§ Aim of the exercise: Copy each line of the entries beneath that contains the word "label".

§ Data under study:

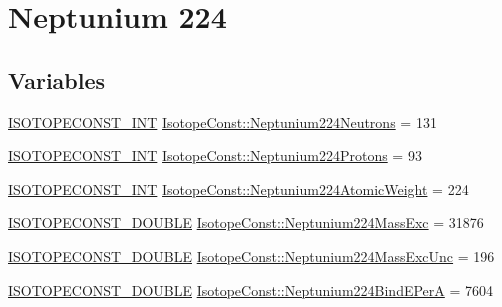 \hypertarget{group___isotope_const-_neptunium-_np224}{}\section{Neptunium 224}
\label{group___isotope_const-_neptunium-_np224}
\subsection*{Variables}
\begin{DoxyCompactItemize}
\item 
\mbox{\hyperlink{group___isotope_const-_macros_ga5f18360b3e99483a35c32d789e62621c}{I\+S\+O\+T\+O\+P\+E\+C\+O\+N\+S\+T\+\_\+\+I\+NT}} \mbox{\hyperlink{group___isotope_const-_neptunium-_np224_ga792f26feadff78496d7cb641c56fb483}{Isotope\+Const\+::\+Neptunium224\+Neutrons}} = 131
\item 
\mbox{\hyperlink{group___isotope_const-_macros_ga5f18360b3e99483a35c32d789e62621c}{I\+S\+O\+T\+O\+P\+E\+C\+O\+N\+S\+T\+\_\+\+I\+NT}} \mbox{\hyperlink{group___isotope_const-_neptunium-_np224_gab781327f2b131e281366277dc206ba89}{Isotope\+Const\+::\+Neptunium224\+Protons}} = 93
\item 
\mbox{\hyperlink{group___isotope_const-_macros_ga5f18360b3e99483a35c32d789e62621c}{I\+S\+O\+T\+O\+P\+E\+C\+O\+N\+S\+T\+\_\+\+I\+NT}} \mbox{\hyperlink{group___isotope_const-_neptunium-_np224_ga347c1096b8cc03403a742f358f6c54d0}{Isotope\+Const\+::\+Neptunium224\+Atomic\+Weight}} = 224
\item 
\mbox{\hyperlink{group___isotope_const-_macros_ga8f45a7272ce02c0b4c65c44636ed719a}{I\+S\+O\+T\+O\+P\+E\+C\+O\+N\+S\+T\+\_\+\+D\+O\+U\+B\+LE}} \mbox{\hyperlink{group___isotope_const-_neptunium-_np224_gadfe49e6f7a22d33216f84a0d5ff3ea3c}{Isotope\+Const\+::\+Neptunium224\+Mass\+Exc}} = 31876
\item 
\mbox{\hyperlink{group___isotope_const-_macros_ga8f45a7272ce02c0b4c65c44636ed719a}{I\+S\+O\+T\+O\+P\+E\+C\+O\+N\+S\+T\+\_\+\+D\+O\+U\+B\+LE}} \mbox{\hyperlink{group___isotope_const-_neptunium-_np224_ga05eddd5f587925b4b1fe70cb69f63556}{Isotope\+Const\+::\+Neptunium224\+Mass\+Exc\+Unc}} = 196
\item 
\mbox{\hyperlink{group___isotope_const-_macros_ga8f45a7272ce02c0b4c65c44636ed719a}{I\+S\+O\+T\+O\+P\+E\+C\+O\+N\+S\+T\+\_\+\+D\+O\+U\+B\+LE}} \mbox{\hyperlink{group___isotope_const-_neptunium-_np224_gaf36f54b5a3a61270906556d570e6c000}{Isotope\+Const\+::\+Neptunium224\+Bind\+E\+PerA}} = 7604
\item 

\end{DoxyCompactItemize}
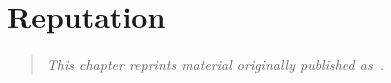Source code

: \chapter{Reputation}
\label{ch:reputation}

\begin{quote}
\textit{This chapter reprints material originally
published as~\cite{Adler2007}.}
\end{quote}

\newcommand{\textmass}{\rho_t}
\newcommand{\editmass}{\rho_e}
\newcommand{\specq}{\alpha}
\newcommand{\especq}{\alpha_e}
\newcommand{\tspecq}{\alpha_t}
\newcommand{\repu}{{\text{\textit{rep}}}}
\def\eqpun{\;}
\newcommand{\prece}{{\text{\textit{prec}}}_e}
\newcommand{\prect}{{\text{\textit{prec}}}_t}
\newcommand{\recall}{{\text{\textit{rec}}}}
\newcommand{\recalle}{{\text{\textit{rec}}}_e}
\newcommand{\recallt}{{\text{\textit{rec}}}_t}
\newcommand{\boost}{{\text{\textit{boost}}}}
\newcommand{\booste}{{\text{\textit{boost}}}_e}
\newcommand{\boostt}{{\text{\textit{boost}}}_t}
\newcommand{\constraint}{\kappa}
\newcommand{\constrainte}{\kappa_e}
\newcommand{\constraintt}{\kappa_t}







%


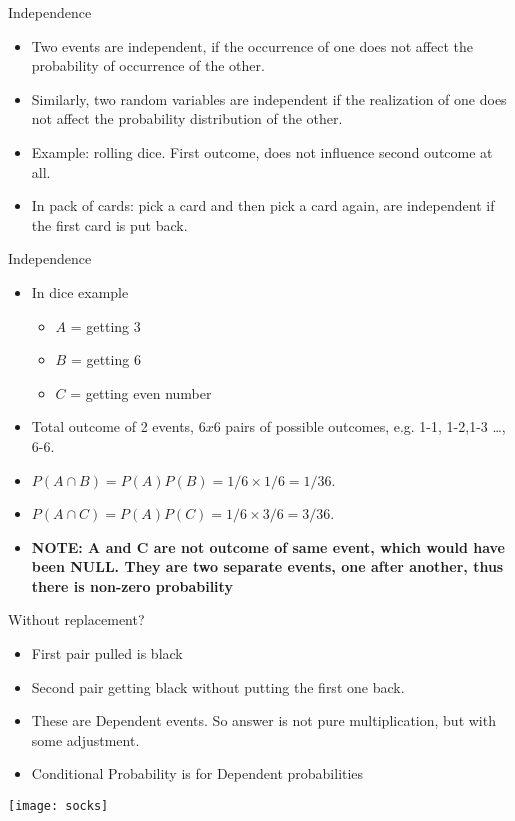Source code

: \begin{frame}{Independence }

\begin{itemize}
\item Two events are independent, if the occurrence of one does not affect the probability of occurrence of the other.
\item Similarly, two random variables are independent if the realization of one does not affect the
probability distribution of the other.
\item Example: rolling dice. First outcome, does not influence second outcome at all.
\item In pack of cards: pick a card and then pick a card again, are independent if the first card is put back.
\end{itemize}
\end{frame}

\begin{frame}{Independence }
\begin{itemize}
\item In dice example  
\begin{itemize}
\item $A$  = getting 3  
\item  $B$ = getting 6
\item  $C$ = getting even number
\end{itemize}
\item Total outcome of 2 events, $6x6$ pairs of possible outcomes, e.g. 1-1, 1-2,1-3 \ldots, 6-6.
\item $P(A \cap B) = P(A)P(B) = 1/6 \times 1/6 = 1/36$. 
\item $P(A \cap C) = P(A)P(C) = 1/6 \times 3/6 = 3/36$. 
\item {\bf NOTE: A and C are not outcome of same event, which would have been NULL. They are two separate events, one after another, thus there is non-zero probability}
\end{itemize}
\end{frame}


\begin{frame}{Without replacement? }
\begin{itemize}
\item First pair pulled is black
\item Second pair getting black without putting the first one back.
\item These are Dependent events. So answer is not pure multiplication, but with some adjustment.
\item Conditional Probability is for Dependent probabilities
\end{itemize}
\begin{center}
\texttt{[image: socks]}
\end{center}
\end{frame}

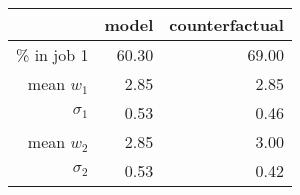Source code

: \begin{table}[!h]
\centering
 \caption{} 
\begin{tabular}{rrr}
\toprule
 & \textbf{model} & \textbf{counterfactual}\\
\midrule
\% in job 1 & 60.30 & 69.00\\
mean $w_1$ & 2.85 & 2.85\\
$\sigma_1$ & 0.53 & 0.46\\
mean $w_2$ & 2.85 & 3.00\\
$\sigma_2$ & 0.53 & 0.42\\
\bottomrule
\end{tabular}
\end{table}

==

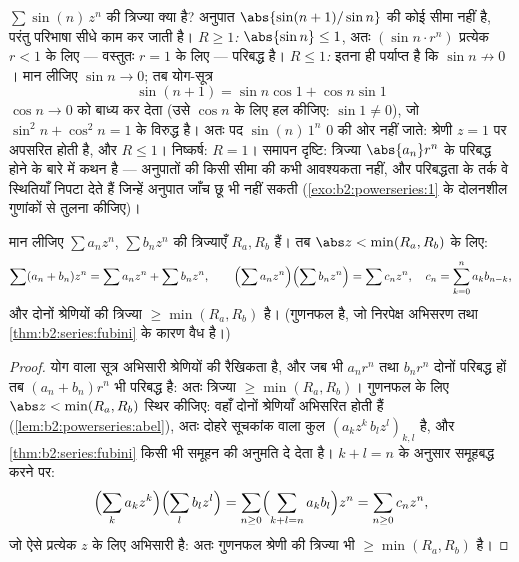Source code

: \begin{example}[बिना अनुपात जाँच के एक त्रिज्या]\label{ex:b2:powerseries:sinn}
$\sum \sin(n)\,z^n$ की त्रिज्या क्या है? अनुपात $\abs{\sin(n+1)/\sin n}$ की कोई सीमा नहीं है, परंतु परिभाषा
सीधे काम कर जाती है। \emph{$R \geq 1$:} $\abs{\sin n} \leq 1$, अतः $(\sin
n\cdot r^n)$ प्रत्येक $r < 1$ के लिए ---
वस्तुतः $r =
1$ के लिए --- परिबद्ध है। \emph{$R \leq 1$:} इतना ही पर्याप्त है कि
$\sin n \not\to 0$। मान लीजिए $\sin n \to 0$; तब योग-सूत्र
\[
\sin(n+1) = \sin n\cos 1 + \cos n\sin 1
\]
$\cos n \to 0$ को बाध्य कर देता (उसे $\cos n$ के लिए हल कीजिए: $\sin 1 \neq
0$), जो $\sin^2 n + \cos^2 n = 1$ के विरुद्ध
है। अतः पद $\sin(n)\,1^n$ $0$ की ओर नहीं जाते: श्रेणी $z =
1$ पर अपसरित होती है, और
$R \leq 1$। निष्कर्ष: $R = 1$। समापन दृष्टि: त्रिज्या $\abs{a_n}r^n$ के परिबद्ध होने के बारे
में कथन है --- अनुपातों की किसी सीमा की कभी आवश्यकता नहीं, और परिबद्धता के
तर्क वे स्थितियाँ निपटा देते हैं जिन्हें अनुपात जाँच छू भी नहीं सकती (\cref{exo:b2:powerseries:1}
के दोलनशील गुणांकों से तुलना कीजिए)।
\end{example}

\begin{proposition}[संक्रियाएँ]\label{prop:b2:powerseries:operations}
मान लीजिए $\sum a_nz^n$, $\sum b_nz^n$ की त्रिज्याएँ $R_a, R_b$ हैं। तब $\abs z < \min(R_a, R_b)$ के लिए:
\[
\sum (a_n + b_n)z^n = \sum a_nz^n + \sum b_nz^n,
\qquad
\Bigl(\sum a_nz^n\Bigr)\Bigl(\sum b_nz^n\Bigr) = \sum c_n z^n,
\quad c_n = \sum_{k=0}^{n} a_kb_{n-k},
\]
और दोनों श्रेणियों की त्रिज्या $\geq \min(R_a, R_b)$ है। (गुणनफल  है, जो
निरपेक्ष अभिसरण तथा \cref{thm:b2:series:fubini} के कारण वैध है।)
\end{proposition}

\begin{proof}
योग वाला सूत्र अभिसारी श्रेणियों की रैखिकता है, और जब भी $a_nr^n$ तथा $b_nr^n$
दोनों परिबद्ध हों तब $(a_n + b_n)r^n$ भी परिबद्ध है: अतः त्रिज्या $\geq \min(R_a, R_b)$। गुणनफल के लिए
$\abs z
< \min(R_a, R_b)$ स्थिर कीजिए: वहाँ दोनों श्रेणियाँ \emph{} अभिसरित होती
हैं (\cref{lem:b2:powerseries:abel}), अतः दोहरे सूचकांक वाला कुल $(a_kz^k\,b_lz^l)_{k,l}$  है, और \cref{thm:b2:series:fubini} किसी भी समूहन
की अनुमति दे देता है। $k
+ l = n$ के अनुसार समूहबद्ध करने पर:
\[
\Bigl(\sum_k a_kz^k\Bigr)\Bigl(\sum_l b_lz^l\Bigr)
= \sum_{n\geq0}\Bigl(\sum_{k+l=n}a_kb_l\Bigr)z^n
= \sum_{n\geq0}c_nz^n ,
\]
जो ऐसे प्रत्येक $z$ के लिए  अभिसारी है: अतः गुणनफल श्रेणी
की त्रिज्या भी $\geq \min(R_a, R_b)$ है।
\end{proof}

§ The answer:
\label{group___isotope_const-_neptunium-_np224}
\label{ch:reputation}
: \begin{example}[बिना अनुपात जाँच के एक त्रिज्या]\label{ex:b2:powerseries:sinn}
\begin{proposition}[संक्रियाएँ]\label{prop:b2:powerseries:operations}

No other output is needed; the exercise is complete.